La identidad nacional, la memoria histórica, la condición humana fueron los temas predilectos de Antín que caracterizó su trabajo de adaptación a obras literarias argentinas. Representante destacado de la generación del 60, se incorporó a un grupo de directores y cineastas argentinos que se destacaron por renovar el lenguaje cinematográfico y comprometiéndose con tramas de carácter social y político. Junto con otros grandes realizadores como José Martinez Suarez, Leopoldo Torre Nilsson, Héctor Olivera y Fernando Ayala entre otros, formó parte de aquél movimiento que marcó un punto de inflexión en el cine argentino.
En 1991 funda la Universidad del Cine, institución que cuenta con instalaciones propia para el dictado de clases, con equipamiento para la producción y posproducción de imagen y sonido. Cuenta con sets de filmación, talleres de animación analógicos y digitales, auditorio, sala de proyección, biblioteca y videotecas con más de 12000 ítems bibliográficos y más de 8000 títulos de video que se incrementan mes a mes.
Miembro de la Academia de las Artes y Ciencias Cinematográficas de la Argentina, es una figura indispensable en nuestra época contemporánea donde la llamada batalla cultural deja en el camino, aquellos que no encuentran figuras que apoyan sus decisiones creativas. En mi caso particular, Manuel Antín, no sólo estrechó mi mano sino que decidió mi itinerario como cineasta alimentado siempre por el psicoanálisis que llevo en la práctica, gracias además a mis maestros de una profesión imposible como el propio Freud destacó.
Cine y Psicoanálisis tienen mucho para decirse entre sí. Antín fue uno de los interlocutores que ha permitido desarrollar interrogantes no sólo con sus guiones adaptados, sino con una mirada que trasciende al tiempo y permite afirmar que lo filmado se transforma en obra personal. Su cine de autor es el fiel reflejo de su propio deseo que se incorpora a esa ofensiva cultural donde todos los argentinos debemos involucrarnos. El cine, por definición, es una ventana al mundo que permite visualizar momentos de crisis de un país y donde la cultura en general, puede reflejarse y saber que esta característica resulta necesaria y vital mostrarse en veinticuatro cuadros por segundo.
Rindo tributo y honro su memoria porque reconozco su legado y expreso mi gratitud por su presencia en mi vida y la vida de los demás colegas que lo hemos tenido la fortuna de haberlo conocido personalmente.

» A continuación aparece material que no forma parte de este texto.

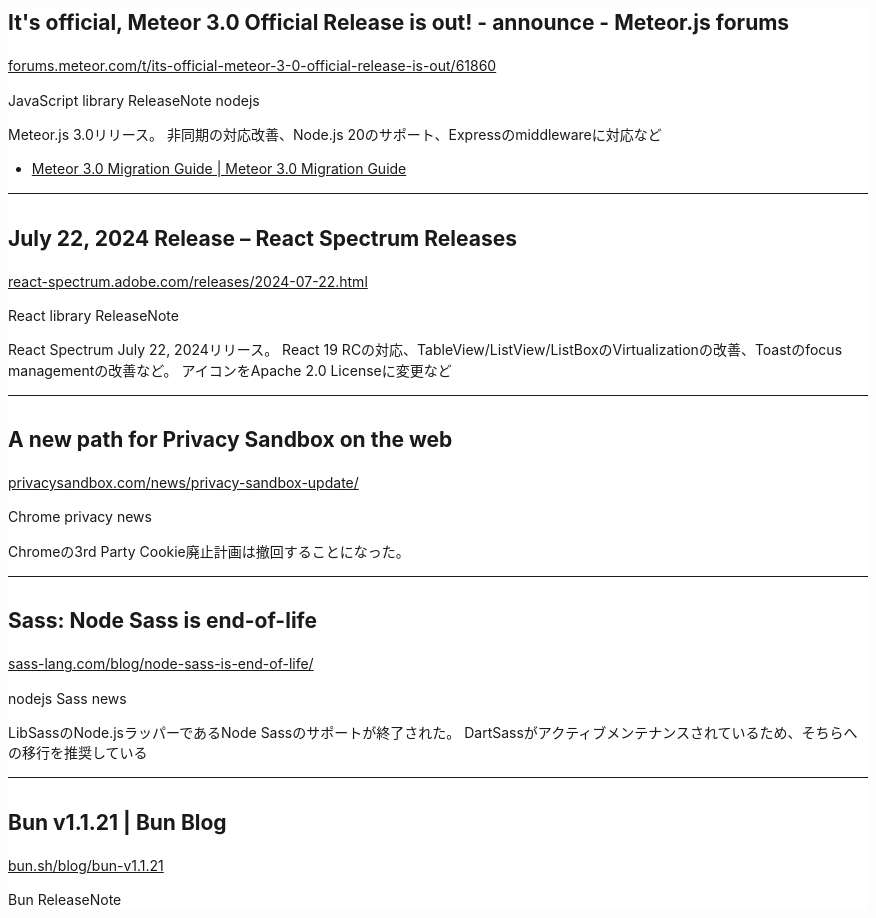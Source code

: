 ## It&#039;s official, Meteor 3.0 Official Release is out! - announce - Meteor.js forums
[forums.meteor.com/t/its-official-meteor-3-0-official-release-is-out/61860](https://forums.meteor.com/t/its-official-meteor-3-0-official-release-is-out/61860 "It&#039;s official, Meteor 3.0 Official Release is out! - announce - Meteor.js forums")
<p class="jser-tags jser-tag-icon"><span class="jser-tag">JavaScript</span> <span class="jser-tag">library</span> <span class="jser-tag">ReleaseNote</span> <span class="jser-tag">nodejs</span></p>

Meteor.js 3.0リリース。
非同期の対応改善、Node.js 20のサポート、Expressのmiddlewareに対応など

- [Meteor 3.0 Migration Guide | Meteor 3.0 Migration Guide](https://v3-migration-docs.meteor.com/ "Meteor 3.0 Migration Guide | Meteor 3.0 Migration Guide")

----

## July 22, 2024 Release – React Spectrum Releases
[react-spectrum.adobe.com/releases/2024-07-22.html](https://react-spectrum.adobe.com/releases/2024-07-22.html "July 22, 2024 Release – React Spectrum Releases")
<p class="jser-tags jser-tag-icon"><span class="jser-tag">React</span> <span class="jser-tag">library</span> <span class="jser-tag">ReleaseNote</span></p>

React Spectrum July 22, 2024リリース。
React 19 RCの対応、TableView/ListView/ListBoxのVirtualizationの改善、Toastのfocus managementの改善など。
アイコンをApache 2.0 Licenseに変更など


----

## A new path for Privacy Sandbox on the web
[privacysandbox.com/news/privacy-sandbox-update/](https://privacysandbox.com/news/privacy-sandbox-update/ "A new path for Privacy Sandbox on the web")
<p class="jser-tags jser-tag-icon"><span class="jser-tag">Chrome</span> <span class="jser-tag">privacy</span> <span class="jser-tag">news</span></p>

Chromeの3rd Party Cookie廃止計画は撤回することになった。


----

## Sass: Node Sass is end-of-life
[sass-lang.com/blog/node-sass-is-end-of-life/](https://sass-lang.com/blog/node-sass-is-end-of-life/ "Sass: Node Sass is end-of-life")
<p class="jser-tags jser-tag-icon"><span class="jser-tag">nodejs</span> <span class="jser-tag">Sass</span> <span class="jser-tag">news</span></p>

LibSassのNode.jsラッパーであるNode Sassのサポートが終了された。
DartSassがアクティブメンテナンスされているため、そちらへの移行を推奨している


----

## Bun v1.1.21 | Bun Blog
[bun.sh/blog/bun-v1.1.21](https://bun.sh/blog/bun-v1.1.21 "Bun v1.1.21 | Bun Blog")
<p class="jser-tags jser-tag-icon"><span class="jser-tag">Bun</span> <span class="jser-tag">ReleaseNote</span></p>
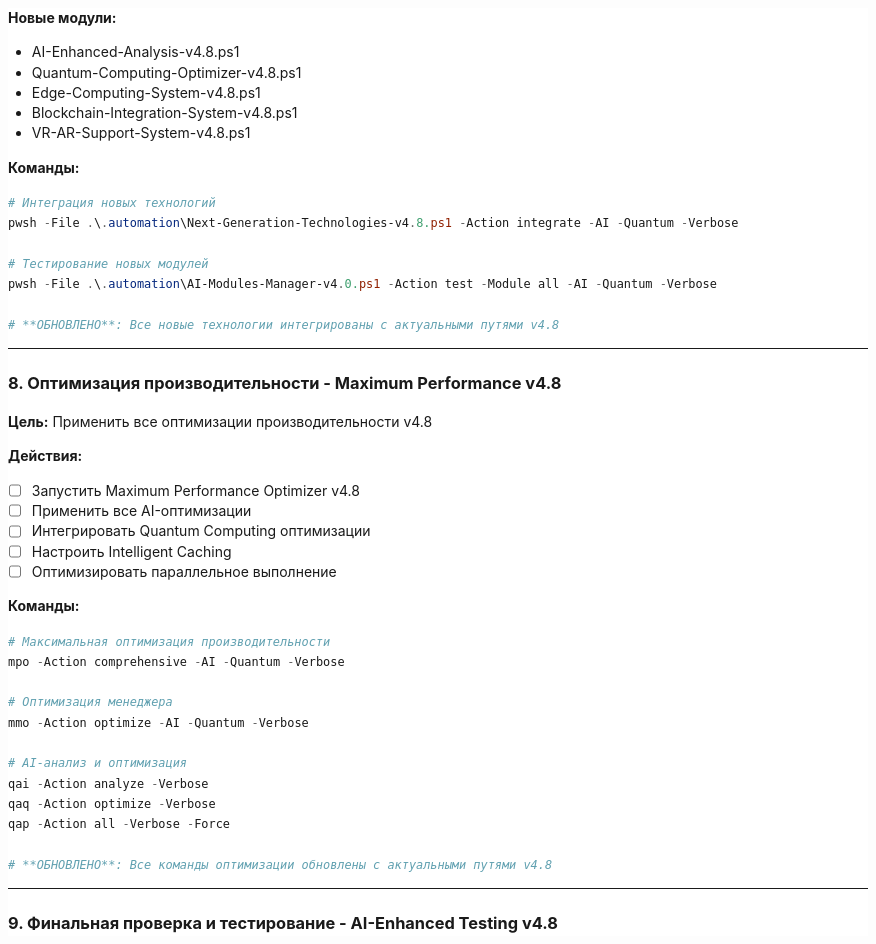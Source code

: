 **Новые модули:**
- AI-Enhanced-Analysis-v4.8.ps1
- Quantum-Computing-Optimizer-v4.8.ps1
- Edge-Computing-System-v4.8.ps1
- Blockchain-Integration-System-v4.8.ps1
- VR-AR-Support-System-v4.8.ps1

**Команды:**
```powershell
# Интеграция новых технологий
pwsh -File .\.automation\Next-Generation-Technologies-v4.8.ps1 -Action integrate -AI -Quantum -Verbose

# Тестирование новых модулей
pwsh -File .\.automation\AI-Modules-Manager-v4.0.ps1 -Action test -Module all -AI -Quantum -Verbose

# **ОБНОВЛЕНО**: Все новые технологии интегрированы с актуальными путями v4.8
```

---

### 8. Оптимизация производительности - Maximum Performance v4.8

**Цель:** Применить все оптимизации производительности v4.8

**Действия:**
- [ ] Запустить Maximum Performance Optimizer v4.8
- [ ] Применить все AI-оптимизации
- [ ] Интегрировать Quantum Computing оптимизации
- [ ] Настроить Intelligent Caching
- [ ] Оптимизировать параллельное выполнение

**Команды:**
```powershell
# Максимальная оптимизация производительности
mpo -Action comprehensive -AI -Quantum -Verbose

# Оптимизация менеджера
mmo -Action optimize -AI -Quantum -Verbose

# AI-анализ и оптимизация
qai -Action analyze -Verbose
qaq -Action optimize -Verbose
qap -Action all -Verbose -Force

# **ОБНОВЛЕНО**: Все команды оптимизации обновлены с актуальными путями v4.8
```

---

### 9. Финальная проверка и тестирование - AI-Enhanced Testing v4.8
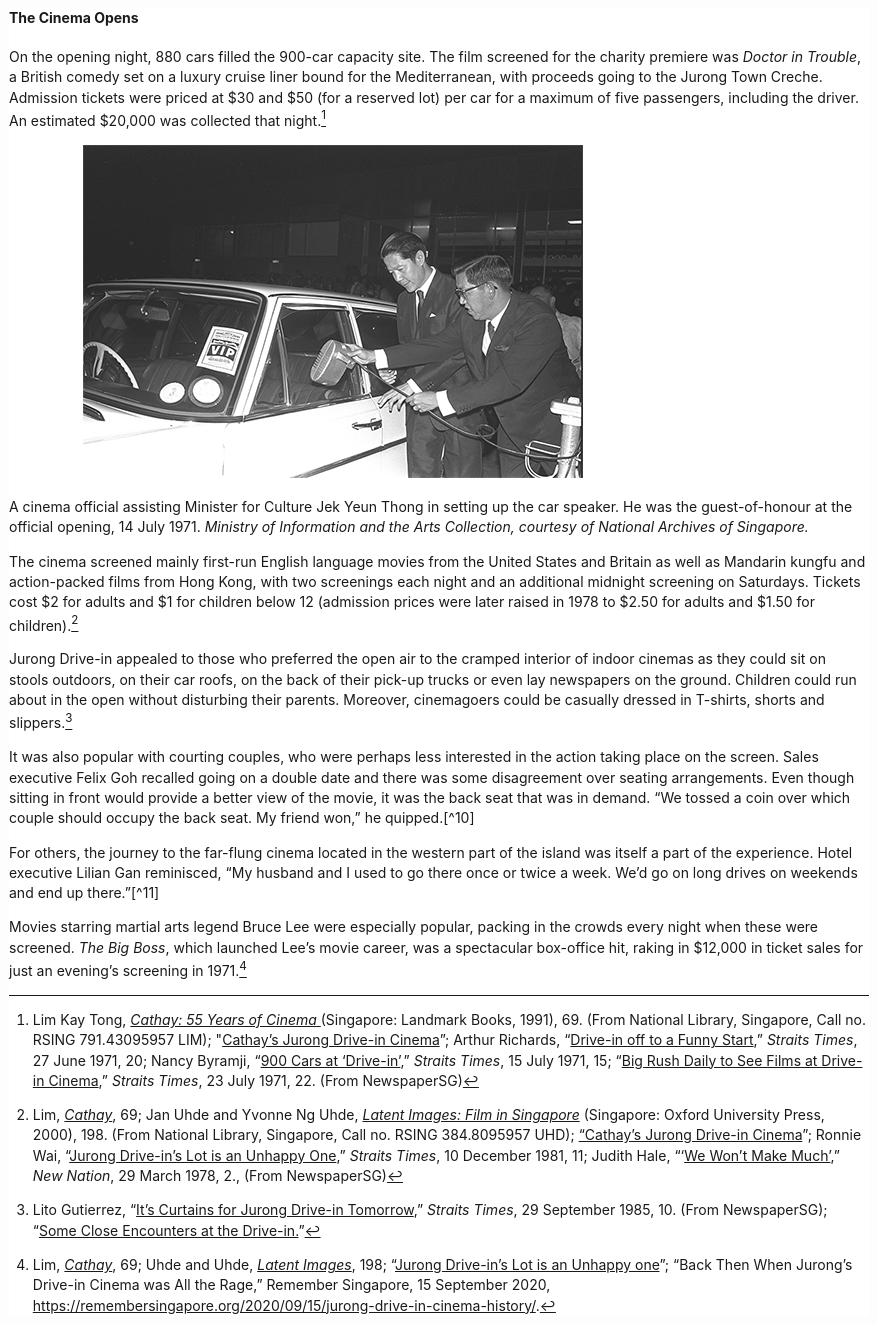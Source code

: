 #### **The Cinema Opens** 

On the opening night, 880 cars filled the 900-car capacity site. The film screened for the charity premiere was *Doctor in Trouble*, a British comedy set on a luxury cruise liner bound for the Mediterranean, with proceeds going to the Jurong Town Creche. Admission tickets were priced at $30 and $50 (for a reserved lot) per car for a maximum of five passengers, including the driver. An estimated $20,000 was collected that night.[^7]

![Alt text for image on Isomer site](/images/vol-17-issue-4/movies-beneath/Opening.png)
<div style="background-color: white;">A cinema official assisting Minister for Culture Jek Yeun Thong in setting up the car speaker. He was the guest-of-honour at the official opening, 14 July 1971. <i> Ministry of Information and the Arts Collection, courtesy of National Archives of Singapore.
</i></div>

The cinema screened mainly first-run English language movies from the United States and Britain as well as Mandarin kungfu and action-packed films from Hong Kong, with two screenings each night and an additional midnight screening on Saturdays. Tickets cost $2 for adults and $1 for children below 12 (admission prices were later raised in 1978 to $2.50 for adults and $1.50 for children).[^8]

Jurong Drive-in appealed to those who preferred the open air to the cramped interior of indoor cinemas as they could sit on stools outdoors, on their car roofs, on the back of their pick-up trucks or even lay newspapers on the ground. Children could run about in the open without disturbing their parents. Moreover, cinemagoers could be casually dressed in T-shirts, shorts and slippers.[^9]

It was also popular with courting couples, who were perhaps less interested in the action taking place on the screen. Sales executive Felix Goh recalled going on a double date and there was some disagreement over seating arrangements. Even though sitting in front would provide a better view of the movie, it was the back seat that was in demand. “We tossed a coin over which couple should occupy the back seat. My friend won,” he quipped.[^10]

For others, the journey to the far-flung cinema located in the western part of the island was itself a part of the experience. Hotel executive Lilian Gan reminisced, “My husband and I used to go there once or twice a week. We’d go on long drives on weekends and end up there.”[^11]

Movies starring martial arts legend Bruce Lee were especially popular, packing in the crowds every night when these were screened. *The Big Boss*, which launched Lee’s movie career, was a spectacular box-office hit, raking in $12,000 in ticket sales for just an evening’s screening in 1971.[^12]


[^1]: “[Cathay’s Jurong Drive-in Cinema](http://eresources.nlb.gov.sg/newspapers/Digitised/Page/straitstimes19710714-1.1.18),” *Straits Times* , 14 July 1971, 18. (From NewspaperSG)
[^2]: “[Cathay’s Jurong Drive-in Cinema](http://eresources.nlb.gov.sg/newspapers/Digitised/Page/straitstimes19710714-1.1.18)”; Lim Kay Tong, “[Some Close Encounters at the Drive-in](http://eresources.nlb.gov.sg/newspapers/Digitised/Article/straitstimes19831218-1.2.124.17.1),” *Straits Times*, 18 December 1983, 9. (From NewspaperSG)
[^3]: “[Cathay’s Jurong Drive-in Cinema](http://eresources.nlb.gov.sg/newspapers/Digitised/Page/straitstimes19710714-1.1.18)”; “[S’pore’s First Drive-in Cinema Opens in June](http://eresources.nlb.gov.sg/newspapers/Digitised/Article/straitstimes19710413-1.2.72),” *Straits Times*, 13 April 1971, 9. (From NewspaperSG)
[^4]: “[Cathay’s Jurong Drive-in Cinema](http://eresources.nlb.gov.sg/newspapers/Digitised/Page/straitstimes19710714-1.1.18)”; “[Some Close Encounters at the Drive-in.](http://eresources.nlb.gov.sg/newspapers/Digitised/Article/straitstimes19831218-1.2.124.17.1)” 
[^5]: “[Cathay’s Jurong Drive-in Cinema.](http://eresources.nlb.gov.sg/newspapers/Digitised/Page/straitstimes19710714-1.1.18)” 
[^6]: [Eugene Ban Hing Ker](https://www.nas.gov.sg/archivesonline/oral_history_interviews/record-details/2adbfd53-c233-11e4-859c-0050568939ad), oral history interview by Teo Kian Giap, 20 December 2014, MP3 audio, Reel/Disc 1 of 20, 38:15.  (From National Archives of Singapore, Accession no. 003963)
[^7]: Lim Kay Tong, [*Cathay: 55 Years of Cinema* ](http://eservice.nlb.gov.sg/item_holding.aspx?bid=6095688)(Singapore: Landmark Books, 1991), 69. (From National Library, Singapore, Call no. RSING 791.43095957 LIM); "[Cathay’s Jurong Drive-in Cinema](http://eresources.nlb.gov.sg/newspapers/Digitised/Page/straitstimes19710714-1.1.18)”; Arthur Richards, “[Drive-in off to a Funny Start](http://eresources.nlb.gov.sg/newspapers/Digitised/Article/straitstimes19710627-1.2.79),” *Straits Times*, 27 June 1971, 20; Nancy Byramji, “[900 Cars at ‘Drive-in’](http://eresources.nlb.gov.sg/newspapers/Digitised/Article/straitstimes19710715-1.2.124),” *Straits Times*, 15 July 1971, 15; “[Big Rush Daily to See Films at Drive-in Cinema](http://eresources.nlb.gov.sg/newspapers/Digitised/Article/straitstimes19710723-1.2.110),” *Straits Times*, 23 July 1971, 22. (From NewspaperSG)
[^8]: Lim, [*Cathay*](http://eservice.nlb.gov.sg/item_holding.aspx?bid=6095688), 69; Jan Uhde and Yvonne Ng Uhde, [*Latent Images: Film in Singapore*](http://eservice.nlb.gov.sg/item_holding.aspx?bid=13186916) (Singapore: Oxford University Press, 2000), 198. (From National Library, Singapore, Call no. RSING 384.8095957 UHD); [“Cathay’s Jurong Drive-in Cinema](http://eresources.nlb.gov.sg/newspapers/Digitised/Page/straitstimes19710714-1.1.18)”; Ronnie Wai, “[Jurong Drive-in’s Lot is an Unhappy One](http://eresources.nlb.gov.sg/newspapers/Digitised/Article/straitstimes19811210-1.2.57),” *Straits Times*, 10 December 1981, 11; Judith Hale, “‘[We Won’t Make Much’](http://eresources.nlb.gov.sg/newspapers/Digitised/Article/newnation19780329-1.2.16),” *New Nation*, 29 March 1978, 2., (From NewspaperSG)
[^9]: Lito Gutierrez, “[It’s Curtains for Jurong Drive-in Tomorrow](http://eresources.nlb.gov.sg/newspapers/Digitised/Article/straitstimes19850929.2.24.1.aspx),” *Straits Times*, 29 September 1985, 10. (From NewspaperSG); “[Some Close Encounters at the Drive-in.](http://eresources.nlb.gov.sg/newspapers/Digitised/Article/straitstimes19831218-1.2.124.17.1)”
[^12]: Lim, [*Cathay*](http://eservice.nlb.gov.sg/item_holding.aspx?bid=6095688), 69; Uhde and Uhde, [*Latent Images*](http://eservice.nlb.gov.sg/item_holding.aspx?bid=13186916), 198; “[Jurong Drive-in’s Lot is an Unhappy one](http://eresources.nlb.gov.sg/newspapers/Digitised/Article/straitstimes19811210-1.2.57)”; “Back Then When Jurong’s Drive-in Cinema was All the Rage,” Remember Singapore, 15 September 2020, https://remembersingapore.org/2020/09/15/jurong-drive-in-cinema-history/.
[^13]: [Ronald Goh Wee Huat](https://www.nas.gov.sg/archivesonline/oral_history_interviews/record-details/055bcb28-1163-11e3-83d5-0050568939ad), oral history interview by Teo Kian Giap, 15 February 2013, transcript and MP3 audio, Reel/Disc 3 of 6. (From National Archives of Singapore, Accession no. 003790) 
[^14]: Lim, [*Cathay*](http://eservice.nlb.gov.sg/item_holding.aspx?bid=6095688), 69.
[^15]: “[It’s Curtains for Jurong Drive-in Tomorrow.](http://eresources.nlb.gov.sg/newspapers/Digitised/Article/straitstimes19850929.2.24.1.aspx)”
[^16]: J.W., “[The Mad Scramble to Get Out First](http://eresources.nlb.gov.sg/newspapers/Digitised/Article/straitstimes19721024-1.2.72.8),” *Straits Times*, 24 October 1972, 8. (From NewspaperSG)
[^17]: “[The Mad Scramble to Get Out First.](http://eresources.nlb.gov.sg/newspapers/Digitised/Article/straitstimes19721024-1.2.72.8)”
[^18]: “[Untitled](http://eresources.nlb.gov.sg/newspapers/Digitised/Article/straitstimes19721124-1.2.98.6),” *Straits Times*, 24 November 1972, 21. (From NewspaperSG)
[^19]: Mid-Nightmare, “[Too Noisy to Sleep](http://eresources.nlb.gov.sg/newspapers/Digitised/Article/straitstimes19820824-1.2.59.10.1),” *Straits Times*, 24 August 1982, 15. (From NewspaperSG)
[^20]: Yeow Shang Ying, “[Action Taken at Drive-in](http://eresources.nlb.gov.sg/newspapers/Digitised/Article/straitstimes19820927-1.2.71.4.1),” *Straits Times*, 27 September 1982, 15. (From NewspaperSG)
[^21]: “[Jurong Police Keeping Watch on Drive-in](http://eresources.nlb.gov.sg/newspapers/Digitised/Article/singmonitor19830306-1.2.3.5),” *Singapore Monitor*, 6 March 1983, 3. (From NewspaperSG)
[^22]: Lim, [*Cathay*](http://eservice.nlb.gov.sg/item_holding.aspx?bid=6095688), 69.
[^23]: “[Loot for 8 Armed Robbers: A Torchlight](http://eresources.nlb.gov.sg/newspapers/Digitised/Article/newnation19770504-1.2.5),” *New Nation*, 4 May 1977, 1. (From NewspaperSG)
[^24]: “[Some Close Encounters at the Drive-in.](http://eresources.nlb.gov.sg/newspapers/Digitised/Article/straitstimes19831218-1.2.124.17.1)”
[^25]: “[End of Road for Drive-in?,](http://eresources.nlb.gov.sg/newspapers/Digitised/Article/newnation19811210-1.2.6)” *New Nation*, 10 December 1982, 2. (From NewspaperSG); “[Some Close Encounters at the Drive-in](http://eresources.nlb.gov.sg/newspapers/Digitised/Article/straitstimes19831218-1.2.124.17.1).” 
[^26]: [Ronald Goh Wee Huat](https://www.nas.gov.sg/archivesonline/oral_history_interviews/record-details/055bcb28-1163-11e3-83d5-0050568939ad), interview.
[^27]: “[Jurong Drive-in’s Lot is an Unhappy One](http://eresources.nlb.gov.sg/newspapers/Digitised/Article/straitstimes19811210-1.2.57).”
[^28]: “[Jurong Drive-in’s Lot is an Unhappy One.](http://eresources.nlb.gov.sg/newspapers/Digitised/Article/straitstimes19811210-1.2.57)”
[^30]: “[It’s Curtains for Jurong Drive-in Tomorrow](http://eresources.nlb.gov.sg/newspapers/Digitised/Article/straitstimes19850929.2.24.1.aspx)”; “[Dismay at Drive-in](http://eresources.nlb.gov.sg/newspapers/Digitised/Article/straitstimes19850929-1.2.5),” *Straits Times*, 29 September 1985, 1; “[Page 4 Advertisements Column 2](http://eresources.nlb.gov.sg/newspapers/Digitised/Article/straitstimes19850929-1.2.57.8.2),” *Straits Times*, 29 September 1985, 4. (From NewspaperSG); “The Woman of Wrath,” Letterboxd, accessed 23 July 2021, https://letterboxd.com/film/the-woman-of-wrath/.
[^31]: Uhde and Uhde, [*Latent Images*](http://eservice.nlb.gov.sg/item_holding.aspx?bid=13186916), 198; “[It’s Curtains for Jurong Drive-in Tomorrow.](http://eresources.nlb.gov.sg/newspapers/Digitised/Article/straitstimes19850929.2.24.1.aspx)”
[^32]: “[Jurong Plans Cinema to Pull Crowds Back](http://eresources.nlb.gov.sg/newspapers/Digitised/Article/newpaper19890930-1.2.3.3),” *New Paper*, 30 September 1989, 2. (From NewspaperSG); “Back Then When Jurong’s Drive-in Cinema Was All the Rage.” 
[^33]: “[Movie Bonuses at Fringe Fest](https://eresources.nlb.gov.sg/newspapers/Digitised/Article/straitstimes19960501.2.64.6.1),” *Straits Times*, 1 May 1996, 7. (From NewspaperSG)
[^34]: How Hwee Young, “[Reliving the Good Old Days](https://eresources.nlb.gov.sg/newspapers/Digitised/Article/straitstimes20030223-1.2.7.4),” *Straits Times*, 23 February 2003, 4. (From NewspaperSG)
[^35]: “MovieMob,” Ape Works Pte Ltd, last modified 2019, https://www.ape.sg/moviemob.html; MovieMob, Facebook, 2020, https://www.facebook.com/apemoviemob; “Cycle & Carriage and Citroën Organise French Drive-in Movie,” Marketing Interactive, 15 February 2016, https://www.marketing-interactive.com/cycle-carriage-citroen-organise-french-drive-movie.
[^36]: Siti Hawa, “Drive-in Movie Screenings Available in S’pore for S$18 Per Car, Includes 2 Burgers & Drinks,” Mothership, 25 July 2020, https://mothership.sg/2020/07/downtown-east-drive-in-movie/; Belmont Lay, “Drive-in Movie Screening at Pasir Ris Downtown East on Aug. 8, 2020 Cancelled,” Mothership, 3 August 2020, https://mothership.sg/2020/08/pasir-ris-drive-in-movie-screennig-cancelled-downtown-east/.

Hemos sido testigos privilegiados de su amabilidad y compromiso. Es cierto. Se cierra un ciclo pero da paso a la memoria y el recuerdo, permitiendo en este caso, que las imágenes filmadas por Manuel, se instalen en la vida de sus espectadores. Es uno de los modos de mantener viva la memoria de un gran realizador cinematográfico.

* Carlos Gustavo Motta es psicoanalista y cineasta.